Ich würde tatsächlich auch nicht zu der Trauung kommen sondern erst später. Witzig, jetzt verlagert sich alles ein wenig dahin, auch da gehen die Meinungen auseinander. Ich hab mit Kirche ausdrücklich nichts am Hut und auch wenn die Feier meist am Tage der kirchlichen Trauung (so es denn beides gibt) stattfindet, feiere ich die Verbindung der beiden Menschen insgesamt durch die Feier und nicht die vor Gott. Denn das wäre verlogen. Dann müsste ich allein deswegen schon die feier absagen wenns nur darum gehen soll. Aber nach der Standesamtlichen gibts ja keine seperate Feier um das unterscheiden zu können.


    Ich fand die wenigen Hochzeiten bei denen ich im Standesamt dabei sein durfte übrigens sehr sehr schön, auch inhaltlich sehr schön abgestimmt auf das Paar.


    Und ja, ich finde den ersten teil auch stinklangweilig und ich fänd eine Hochzeit auch teils langweilig, da bin ich ehrlich...und für mich eben grad dann, wenn ich nicht tanzen kann, also mein Partner nicht dabei ist. Ja ich weiß ich kann auch mit wem anders tanzen, aber ich geh eig nicht zu ner Hochzeit um da andere Leute kennen zu lernen wenn ich ehrlich bin.

    Ich hätte gern gewusst ob alle die User die hier nicht in der Kirche erscheinen möchten, wenn es um eine kirchliche Trauung geht, weil die nicht gläubig sind, auch nicht zu einer Taufe in der Kirche erscheinen würden, wenn die eingeladen würde?


    Es geht doch nicht um euch, und was ihr für richtig halten, wenn ihr als Gäste eingeladen sind, sondern darum dass das Paar, das kirchlich heiratet, sich eine kirchliche Trauung gewünscht hat, und euch als Gäste eingeladen hat... Warum in allerwelt möchtet man nicht in einer Kirche erscheinen, wenn man eingeladen ist, nur weil man nicht gläubig ist?? ":/ Verstehe ich gar nicht ":/


    Ihr liegt doch keine Versprechung dort ab, sondern das Brautpaar...

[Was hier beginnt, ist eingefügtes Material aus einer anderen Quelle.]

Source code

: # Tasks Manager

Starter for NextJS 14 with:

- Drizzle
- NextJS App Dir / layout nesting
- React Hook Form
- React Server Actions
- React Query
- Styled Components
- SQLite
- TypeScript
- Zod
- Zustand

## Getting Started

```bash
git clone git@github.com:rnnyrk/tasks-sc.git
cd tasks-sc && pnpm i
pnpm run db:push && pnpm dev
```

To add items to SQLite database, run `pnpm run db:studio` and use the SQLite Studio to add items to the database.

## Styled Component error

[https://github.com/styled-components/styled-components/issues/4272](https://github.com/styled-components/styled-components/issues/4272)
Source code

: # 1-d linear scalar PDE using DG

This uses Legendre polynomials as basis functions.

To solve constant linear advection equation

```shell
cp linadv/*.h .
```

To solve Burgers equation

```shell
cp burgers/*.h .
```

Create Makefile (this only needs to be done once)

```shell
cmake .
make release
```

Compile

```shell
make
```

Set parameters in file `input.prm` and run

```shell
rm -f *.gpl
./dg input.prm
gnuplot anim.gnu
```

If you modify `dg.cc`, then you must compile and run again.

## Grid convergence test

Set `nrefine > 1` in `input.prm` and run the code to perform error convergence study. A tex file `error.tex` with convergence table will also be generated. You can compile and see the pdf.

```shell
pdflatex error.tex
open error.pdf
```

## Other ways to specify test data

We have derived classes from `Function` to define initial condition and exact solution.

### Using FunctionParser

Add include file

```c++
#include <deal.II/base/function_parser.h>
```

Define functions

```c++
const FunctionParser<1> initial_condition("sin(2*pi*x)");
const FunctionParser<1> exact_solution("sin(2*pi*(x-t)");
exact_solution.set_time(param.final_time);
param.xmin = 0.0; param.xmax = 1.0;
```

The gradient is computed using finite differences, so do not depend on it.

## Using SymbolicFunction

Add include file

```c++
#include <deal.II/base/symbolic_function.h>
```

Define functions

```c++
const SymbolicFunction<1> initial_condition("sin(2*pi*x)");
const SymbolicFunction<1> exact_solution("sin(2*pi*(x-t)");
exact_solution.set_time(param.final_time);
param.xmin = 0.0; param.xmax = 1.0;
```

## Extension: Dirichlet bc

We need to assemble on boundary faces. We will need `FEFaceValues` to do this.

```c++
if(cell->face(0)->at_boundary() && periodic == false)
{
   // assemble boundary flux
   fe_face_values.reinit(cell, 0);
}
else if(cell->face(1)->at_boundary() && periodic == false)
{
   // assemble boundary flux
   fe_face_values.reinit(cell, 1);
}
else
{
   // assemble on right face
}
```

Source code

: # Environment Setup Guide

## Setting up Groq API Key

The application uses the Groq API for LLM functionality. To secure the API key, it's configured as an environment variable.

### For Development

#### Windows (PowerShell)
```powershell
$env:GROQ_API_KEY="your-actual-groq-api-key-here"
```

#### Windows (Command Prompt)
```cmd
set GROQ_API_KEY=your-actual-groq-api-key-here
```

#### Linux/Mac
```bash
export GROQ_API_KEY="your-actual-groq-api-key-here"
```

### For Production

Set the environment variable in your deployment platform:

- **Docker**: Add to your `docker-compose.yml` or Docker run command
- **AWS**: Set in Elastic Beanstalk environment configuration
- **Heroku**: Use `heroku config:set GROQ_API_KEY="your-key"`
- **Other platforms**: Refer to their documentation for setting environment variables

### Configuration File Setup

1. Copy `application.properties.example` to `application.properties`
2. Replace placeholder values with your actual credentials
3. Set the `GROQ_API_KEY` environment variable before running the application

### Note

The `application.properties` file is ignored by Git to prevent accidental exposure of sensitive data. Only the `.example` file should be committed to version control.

    Sorry für OT, aber das würde mich interessieren..

    Um kurz darauf zu antworten. An eine Taufe würd ich wohl gehn. Der Anlass hat ja eigentlich nur einen kirchlichen Hintergrund. Die Hochzeit hingegen ist mehr. Das macht für mich den Unterschied.


    Ich bin auch bei der letzten Beerdigung nicht in die Kirche, sondern nur ans Grab und danach hab ich draussen gewartet, bis der Kirchenteil beendet war. Aus dem Grund, weil ich die ganze Heuchelei nicht mit mir vereinbaren kann.


    Allerdings kenn ich auch niemanden, der traditionell in einer Kirche heiraten würde. Bisher wars entweder nur standesamtlich oder dann mit einem "speziellen" Pfarrer, der die Trauung ohne den ganzen Gotteskram durchgeführt hat. Sowas find ich auch ok.


    Finds völlig ok, wenn das jemand nicht gut findet und seine Probleme damit hat. Allerdings hab ich auch das Recht, diesen Teil für mich persönlich auszuklammern, weils für mich einfach nicht stimmt.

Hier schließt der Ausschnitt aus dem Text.